▸ **Task directions**
How many lines of the data hold the word "Booleans"? State the number and nothing else.

[[ Supplied data, beginning ]]

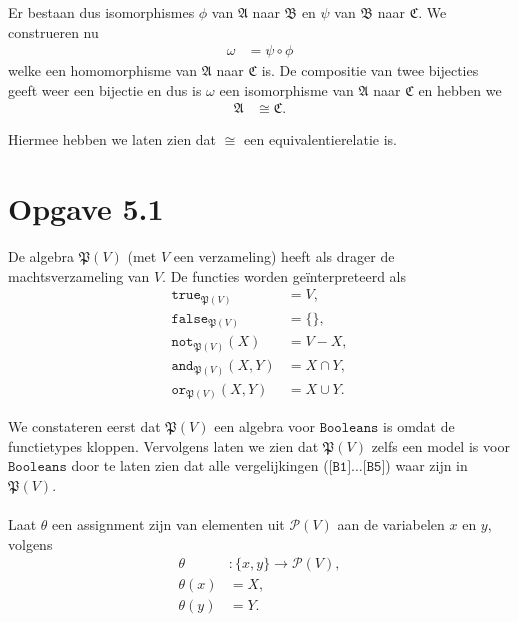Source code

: \documentclass[a4paper,11pt]{article}
\begin{document}
\begin{description}
Er bestaan dus isomorphismes $\phi$ van $\mathfrak{A}$ naar $\mathfrak{B}$ en
$\psi$ van $\mathfrak{B}$ naar $\mathfrak{C}$. We construeren nu
\begin{align*}
\omega &= \psi \circ \phi
\end{align*}
welke een homomorphisme van $\mathfrak{A}$ naar $\mathfrak{C}$ is. De
compositie van twee bijecties geeft weer een bijectie en dus is $\omega$ een
isomorphisme van $\mathfrak{A}$ naar $\mathfrak{C}$ en hebben we
\begin{align*}
\mathfrak{A} &\cong \mathfrak{C}.
\end{align*}

Hiermee hebben we laten zien dat $\cong$ een equivalentierelatie is.\\[2em]

\end{description}


\section*{Opgave 5.1}

De algebra $\mathfrak{P}(V)$ (met $V$ een verzameling) heeft als drager de
machtsverzameling van $V$. De functies worden ge\"interpreteerd als
\begin{align*}
\texttt{true}_{\mathfrak{P}(V)}     &= V , \\
\texttt{false}_{\mathfrak{P}(V)}    &= \{\} , \\
\texttt{not}_{\mathfrak{P}(V)}(X)   &= V - X , \\
\texttt{and}_{\mathfrak{P}(V)}(X,Y) &= X \cap Y , \\
\texttt{or}_{\mathfrak{P}(V)}(X,Y)  &= X \cup Y .
\end{align*}

We constateren eerst dat $\mathfrak{P}(V)$ een algebra voor
$\texttt{Booleans}$ is omdat de functietypes kloppen. Vervolgens laten we zien
dat $\mathfrak{P}(V)$ zelfs een model is voor $\texttt{Booleans}$ door te
laten zien dat alle vergelijkingen ($\texttt{[B1]} \ldots \texttt{[B5]}$) waar
zijn in $\mathfrak{P}(V)$.

\paragraph{}

Laat $\theta$ een assignment zijn van elementen uit $\mathcal{P}(V)$ aan
de variabelen $x$ en $y$, volgens
\begin{align*}
\theta    &: \{x,y\} \rightarrow \mathcal{P}(V), \\
\theta(x) &= X, \\
\theta(y) &= Y.
\end{align*}
\end{document}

[[ Supplied data, end ]]

▸ **Expected answer**
2